CNSS, cybersécurité et gouvernance : regards croisés du DG Atlas et du senior advisor DSI de Atlas
Suite aux récents événements ayant affecté la CNSS, la question de la cybersécurité et de la gouvernance numérique s’impose avec acuité dans le débat public. Au-delà du secteur public, cet incident soulève de profondes interrogations pour les grandes entreprises privées : sont-elles prêtes à faire face à une crise cyber ? Disposent-elles d’une gouvernance suffisamment robuste ?
Pour y répondre, La Nouvelle Tribune a croisé les regards de deux experts du management de transition exécutif, Amine Belkeziz, Directeur Général d’Atlas Transition, et Michel Devos, Senior Advisor IT du cabinet.
Atlas Transition est un cabinet de conseil opérationnel qui mobilise, sur des périodes critiques, des dirigeants de transition expérimentés capables de piloter temporairement des fonctions stratégiques — IT, finance, opérations, RH — en contexte de transformation ou de crise.

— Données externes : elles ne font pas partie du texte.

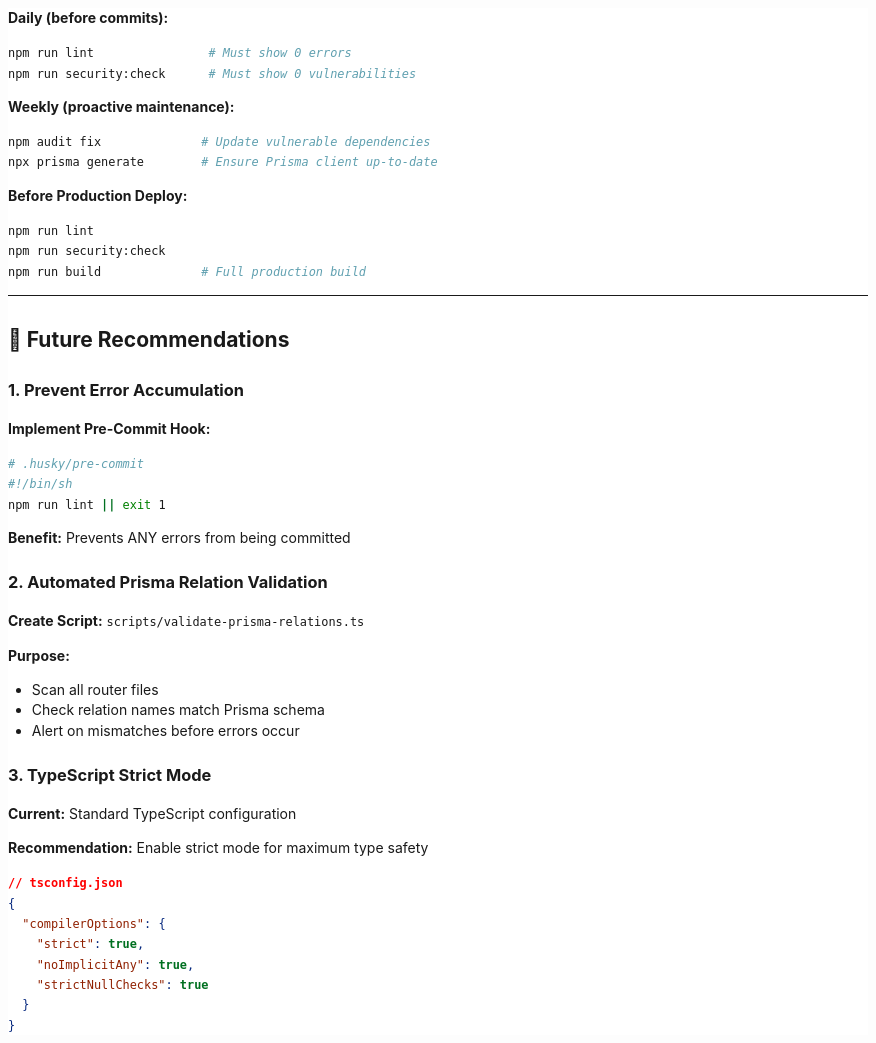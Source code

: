 **Daily (before commits):**
```bash
npm run lint                # Must show 0 errors
npm run security:check      # Must show 0 vulnerabilities
```

**Weekly (proactive maintenance):**
```bash
npm audit fix              # Update vulnerable dependencies
npx prisma generate        # Ensure Prisma client up-to-date
```

**Before Production Deploy:**
```bash
npm run lint
npm run security:check
npm run build              # Full production build
```

---

## 🎯 Future Recommendations

### 1. Prevent Error Accumulation

**Implement Pre-Commit Hook:**

```bash
# .husky/pre-commit
#!/bin/sh
npm run lint || exit 1
```

**Benefit:** Prevents ANY errors from being committed

### 2. Automated Prisma Relation Validation

**Create Script:** `scripts/validate-prisma-relations.ts`

**Purpose:**
- Scan all router files
- Check relation names match Prisma schema
- Alert on mismatches before errors occur

### 3. TypeScript Strict Mode

**Current:** Standard TypeScript configuration

**Recommendation:** Enable strict mode for maximum type safety

```json
// tsconfig.json
{
  "compilerOptions": {
    "strict": true,
    "noImplicitAny": true,
    "strictNullChecks": true
  }
}
```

Dans un contexte marocain où la prise de conscience des enjeux IT progresse rapidement, notamment au sein des directions générales, ils proposent ici une lecture directe et constructive des leviers dont disposent les COMEX pour anticiper, piloter et renforcer leur résilience numérique.
Amine Belkeziz :
Ce n’est pas une histoire de bug ou de panne. C’est une alerte sérieuse sur la gouvernance. La CNSS avait des outils, des prestataires, un système d’alerte… mais personne ne tenait la barre. Et ça, je le vois souvent dans les entreprises marocaines : tout est là, sauf le pilotage global.
Michel Devos :
Et ce n’est pas un cas isolé. On est face à un vrai phénomène. Les entreprises sont souvent très équipées — parfois même trop — mais sans direction claire. Les DSI sont coupés des enjeux métiers. Les comités d’audit se rassurent avec un rapport… alors qu’en réalité, ce n’est pas le papier qui compte, c’est la capacité à réagir vite. Et ça, c’est une question de gouvernance.
Amine Belkeziz :
Les moyens, on les a. Ce qui manque, c’est l’intégration de la cybersécurité au bon niveau décisionnel. On ne peut plus traiter ça comme un sujet purement IT. C’est un enjeu de COMEX. Le jour où ça explose, ce n’est pas le DSI qu’on regarde, c’est le DG.
Michel Devos :
Oui, mais il faut éviter l’effet inverse aussi : trop de contrôle tue l’action. Si le COMEX veut tout verrouiller, on ralentit tout. Il faut apprendre à déléguer intelligemment. Un RSSI bien mandaté, avec les bons moyens, peut devenir un véritable levier. Mais encore faut-il lui donner la légitimité.
Amine Belkeziz :
Trois choses simples à mettre en place :
1. Désigner un sponsor cybersécurité au sein du COMEX — pas dans l’IT, mais côté DG, DAF ou COO.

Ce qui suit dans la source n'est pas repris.